YOUR TASK - Repeat the full listing, word for word.

TASK DATA -
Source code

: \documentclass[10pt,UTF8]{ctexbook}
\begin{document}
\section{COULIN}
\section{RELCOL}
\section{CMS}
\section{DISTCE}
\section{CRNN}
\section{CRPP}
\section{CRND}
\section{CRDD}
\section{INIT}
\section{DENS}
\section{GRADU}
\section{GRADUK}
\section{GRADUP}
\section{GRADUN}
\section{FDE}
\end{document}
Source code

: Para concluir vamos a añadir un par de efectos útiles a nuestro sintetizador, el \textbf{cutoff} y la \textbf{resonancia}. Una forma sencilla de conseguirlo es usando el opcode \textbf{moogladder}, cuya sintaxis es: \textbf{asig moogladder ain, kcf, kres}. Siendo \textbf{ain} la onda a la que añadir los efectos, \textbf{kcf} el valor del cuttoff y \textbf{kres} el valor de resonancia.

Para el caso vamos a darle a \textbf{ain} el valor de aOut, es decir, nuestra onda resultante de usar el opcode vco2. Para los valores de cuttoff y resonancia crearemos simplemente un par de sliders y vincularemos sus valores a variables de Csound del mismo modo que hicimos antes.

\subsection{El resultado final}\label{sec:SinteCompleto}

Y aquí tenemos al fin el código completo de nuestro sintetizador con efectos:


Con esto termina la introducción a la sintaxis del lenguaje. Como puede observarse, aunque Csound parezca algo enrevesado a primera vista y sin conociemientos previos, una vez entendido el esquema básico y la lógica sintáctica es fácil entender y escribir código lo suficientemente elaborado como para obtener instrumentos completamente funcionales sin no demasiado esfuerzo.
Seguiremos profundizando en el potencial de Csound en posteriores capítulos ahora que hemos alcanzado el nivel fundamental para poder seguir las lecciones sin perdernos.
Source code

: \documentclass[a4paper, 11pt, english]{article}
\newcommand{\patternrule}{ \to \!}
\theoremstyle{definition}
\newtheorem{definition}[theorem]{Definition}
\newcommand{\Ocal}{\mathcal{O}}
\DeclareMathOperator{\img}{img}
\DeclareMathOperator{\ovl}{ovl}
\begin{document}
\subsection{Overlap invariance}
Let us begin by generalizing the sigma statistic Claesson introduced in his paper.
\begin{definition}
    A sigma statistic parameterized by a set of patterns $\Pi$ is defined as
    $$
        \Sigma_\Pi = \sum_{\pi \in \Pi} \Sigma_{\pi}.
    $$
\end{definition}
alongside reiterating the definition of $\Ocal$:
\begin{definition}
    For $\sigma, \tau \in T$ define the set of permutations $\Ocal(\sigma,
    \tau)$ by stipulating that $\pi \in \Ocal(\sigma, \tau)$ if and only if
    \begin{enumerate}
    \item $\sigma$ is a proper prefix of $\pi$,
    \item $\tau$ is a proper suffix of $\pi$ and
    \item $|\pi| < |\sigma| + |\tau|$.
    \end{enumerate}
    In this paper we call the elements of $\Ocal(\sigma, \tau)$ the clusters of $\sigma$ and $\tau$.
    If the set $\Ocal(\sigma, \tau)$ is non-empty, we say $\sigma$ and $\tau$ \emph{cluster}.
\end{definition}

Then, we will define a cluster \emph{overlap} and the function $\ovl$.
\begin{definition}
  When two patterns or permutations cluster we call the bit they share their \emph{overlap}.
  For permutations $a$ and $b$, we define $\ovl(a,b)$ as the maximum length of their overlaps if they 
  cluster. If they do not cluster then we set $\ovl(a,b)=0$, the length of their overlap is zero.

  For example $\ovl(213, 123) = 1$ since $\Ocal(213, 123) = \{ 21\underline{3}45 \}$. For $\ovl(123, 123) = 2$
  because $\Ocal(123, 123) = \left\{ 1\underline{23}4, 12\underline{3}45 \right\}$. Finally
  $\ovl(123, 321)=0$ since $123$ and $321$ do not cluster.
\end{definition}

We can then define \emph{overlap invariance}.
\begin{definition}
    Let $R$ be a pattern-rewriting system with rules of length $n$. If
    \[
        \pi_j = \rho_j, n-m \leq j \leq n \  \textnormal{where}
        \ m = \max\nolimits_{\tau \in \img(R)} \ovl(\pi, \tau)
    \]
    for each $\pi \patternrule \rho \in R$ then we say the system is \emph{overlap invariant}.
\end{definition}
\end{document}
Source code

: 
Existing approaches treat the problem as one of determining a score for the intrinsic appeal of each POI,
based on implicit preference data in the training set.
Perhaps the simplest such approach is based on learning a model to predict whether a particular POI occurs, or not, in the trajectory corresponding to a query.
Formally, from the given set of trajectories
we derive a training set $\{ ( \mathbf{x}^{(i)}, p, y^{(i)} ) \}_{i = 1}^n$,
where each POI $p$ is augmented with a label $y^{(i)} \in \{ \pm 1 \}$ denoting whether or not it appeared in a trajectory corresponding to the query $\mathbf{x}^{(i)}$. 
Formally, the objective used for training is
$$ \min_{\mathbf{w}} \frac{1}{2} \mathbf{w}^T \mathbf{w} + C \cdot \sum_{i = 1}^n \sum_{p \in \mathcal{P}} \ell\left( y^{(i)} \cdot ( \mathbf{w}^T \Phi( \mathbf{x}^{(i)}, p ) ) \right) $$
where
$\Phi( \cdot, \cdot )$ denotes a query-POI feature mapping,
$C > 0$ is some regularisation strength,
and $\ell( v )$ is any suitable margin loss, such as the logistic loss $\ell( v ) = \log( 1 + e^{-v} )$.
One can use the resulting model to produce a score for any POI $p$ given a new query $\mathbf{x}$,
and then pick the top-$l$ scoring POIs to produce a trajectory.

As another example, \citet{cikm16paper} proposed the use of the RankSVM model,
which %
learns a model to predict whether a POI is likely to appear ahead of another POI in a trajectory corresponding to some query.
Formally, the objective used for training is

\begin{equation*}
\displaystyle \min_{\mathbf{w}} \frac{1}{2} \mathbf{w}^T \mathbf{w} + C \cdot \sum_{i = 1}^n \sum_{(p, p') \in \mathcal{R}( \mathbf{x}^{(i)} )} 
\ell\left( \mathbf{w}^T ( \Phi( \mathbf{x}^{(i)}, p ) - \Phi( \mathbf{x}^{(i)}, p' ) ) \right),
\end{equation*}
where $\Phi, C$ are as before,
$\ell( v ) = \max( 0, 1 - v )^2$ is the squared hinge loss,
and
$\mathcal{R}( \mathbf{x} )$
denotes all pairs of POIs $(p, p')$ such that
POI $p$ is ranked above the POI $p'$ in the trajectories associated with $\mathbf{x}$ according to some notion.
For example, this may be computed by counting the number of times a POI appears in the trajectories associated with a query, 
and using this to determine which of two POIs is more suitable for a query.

ANSWER BOX -
Source code

: \documentclass[10pt,UTF8]{ctexbook}
\begin{document}
\section{COULIN}
\section{RELCOL}
\section{CMS}
\section{DISTCE}
\section{CRNN}
\section{CRPP}
\section{CRND}
\section{CRDD}
\section{INIT}
\section{DENS}
\section{GRADU}
\section{GRADUK}
\section{GRADUP}
\section{GRADUN}
\section{FDE}
\end{document}
Source code

: Para concluir vamos a añadir un par de efectos útiles a nuestro sintetizador, el \textbf{cutoff} y la \textbf{resonancia}. Una forma sencilla de conseguirlo es usando el opcode \textbf{moogladder}, cuya sintaxis es: \textbf{asig moogladder ain, kcf, kres}. Siendo \textbf{ain} la onda a la que añadir los efectos, \textbf{kcf} el valor del cuttoff y \textbf{kres} el valor de resonancia.

Para el caso vamos a darle a \textbf{ain} el valor de aOut, es decir, nuestra onda resultante de usar el opcode vco2. Para los valores de cuttoff y resonancia crearemos simplemente un par de sliders y vincularemos sus valores a variables de Csound del mismo modo que hicimos antes.

\subsection{El resultado final}\label{sec:SinteCompleto}

Y aquí tenemos al fin el código completo de nuestro sintetizador con efectos:


Con esto termina la introducción a la sintaxis del lenguaje. Como puede observarse, aunque Csound parezca algo enrevesado a primera vista y sin conociemientos previos, una vez entendido el esquema básico y la lógica sintáctica es fácil entender y escribir código lo suficientemente elaborado como para obtener instrumentos completamente funcionales sin no demasiado esfuerzo.
Seguiremos profundizando en el potencial de Csound en posteriores capítulos ahora que hemos alcanzado el nivel fundamental para poder seguir las lecciones sin perdernos.
Source code

: \documentclass[a4paper, 11pt, english]{article}
\newcommand{\patternrule}{ \to \!}
\theoremstyle{definition}
\newtheorem{definition}[theorem]{Definition}
\newcommand{\Ocal}{\mathcal{O}}
\DeclareMathOperator{\img}{img}
\DeclareMathOperator{\ovl}{ovl}
\begin{document}
\subsection{Overlap invariance}
Let us begin by generalizing the sigma statistic Claesson introduced in his paper.
\begin{definition}
    A sigma statistic parameterized by a set of patterns $\Pi$ is defined as
    $$
        \Sigma_\Pi = \sum_{\pi \in \Pi} \Sigma_{\pi}.
    $$
\end{definition}
alongside reiterating the definition of $\Ocal$:
\begin{definition}
    For $\sigma, \tau \in T$ define the set of permutations $\Ocal(\sigma,
    \tau)$ by stipulating that $\pi \in \Ocal(\sigma, \tau)$ if and only if
    \begin{enumerate}
    \item $\sigma$ is a proper prefix of $\pi$,
    \item $\tau$ is a proper suffix of $\pi$ and
    \item $|\pi| < |\sigma| + |\tau|$.
    \end{enumerate}
    In this paper we call the elements of $\Ocal(\sigma, \tau)$ the clusters of $\sigma$ and $\tau$.
    If the set $\Ocal(\sigma, \tau)$ is non-empty, we say $\sigma$ and $\tau$ \emph{cluster}.
\end{definition}

Then, we will define a cluster \emph{overlap} and the function $\ovl$.
\begin{definition}
  When two patterns or permutations cluster we call the bit they share their \emph{overlap}.
  For permutations $a$ and $b$, we define $\ovl(a,b)$ as the maximum length of their overlaps if they 
  cluster. If they do not cluster then we set $\ovl(a,b)=0$, the length of their overlap is zero.

  For example $\ovl(213, 123) = 1$ since $\Ocal(213, 123) = \{ 21\underline{3}45 \}$. For $\ovl(123, 123) = 2$
  because $\Ocal(123, 123) = \left\{ 1\underline{23}4, 12\underline{3}45 \right\}$. Finally
  $\ovl(123, 321)=0$ since $123$ and $321$ do not cluster.
\end{definition}

We can then define \emph{overlap invariance}.
\begin{definition}
    Let $R$ be a pattern-rewriting system with rules of length $n$. If
    \[
        \pi_j = \rho_j, n-m \leq j \leq n \  \textnormal{where}
        \ m = \max\nolimits_{\tau \in \img(R)} \ovl(\pi, \tau)
    \]
    for each $\pi \patternrule \rho \in R$ then we say the system is \emph{overlap invariant}.
\end{definition}
\end{document}
Source code

: 
Existing approaches treat the problem as one of determining a score for the intrinsic appeal of each POI,
based on implicit preference data in the training set.
Perhaps the simplest such approach is based on learning a model to predict whether a particular POI occurs, or not, in the trajectory corresponding to a query.
Formally, from the given set of trajectories
we derive a training set $\{ ( \mathbf{x}^{(i)}, p, y^{(i)} ) \}_{i = 1}^n$,
where each POI $p$ is augmented with a label $y^{(i)} \in \{ \pm 1 \}$ denoting whether or not it appeared in a trajectory corresponding to the query $\mathbf{x}^{(i)}$. 
Formally, the objective used for training is
$$ \min_{\mathbf{w}} \frac{1}{2} \mathbf{w}^T \mathbf{w} + C \cdot \sum_{i = 1}^n \sum_{p \in \mathcal{P}} \ell\left( y^{(i)} \cdot ( \mathbf{w}^T \Phi( \mathbf{x}^{(i)}, p ) ) \right) $$
where
$\Phi( \cdot, \cdot )$ denotes a query-POI feature mapping,
$C > 0$ is some regularisation strength,
and $\ell( v )$ is any suitable margin loss, such as the logistic loss $\ell( v ) = \log( 1 + e^{-v} )$.
One can use the resulting model to produce a score for any POI $p$ given a new query $\mathbf{x}$,
and then pick the top-$l$ scoring POIs to produce a trajectory.

As another example, \citet{cikm16paper} proposed the use of the RankSVM model,
which %
learns a model to predict whether a POI is likely to appear ahead of another POI in a trajectory corresponding to some query.
Formally, the objective used for training is

\begin{equation*}
\displaystyle \min_{\mathbf{w}} \frac{1}{2} \mathbf{w}^T \mathbf{w} + C \cdot \sum_{i = 1}^n \sum_{(p, p') \in \mathcal{R}( \mathbf{x}^{(i)} )} 
\ell\left( \mathbf{w}^T ( \Phi( \mathbf{x}^{(i)}, p ) - \Phi( \mathbf{x}^{(i)}, p' ) ) \right),
\end{equation*}
where $\Phi, C$ are as before,
$\ell( v ) = \max( 0, 1 - v )^2$ is the squared hinge loss,
and
$\mathcal{R}( \mathbf{x} )$
denotes all pairs of POIs $(p, p')$ such that
POI $p$ is ranked above the POI $p'$ in the trajectories associated with $\mathbf{x}$ according to some notion.
For example, this may be computed by counting the number of times a POI appears in the trajectories associated with a query, 
and using this to determine which of two POIs is more suitable for a query.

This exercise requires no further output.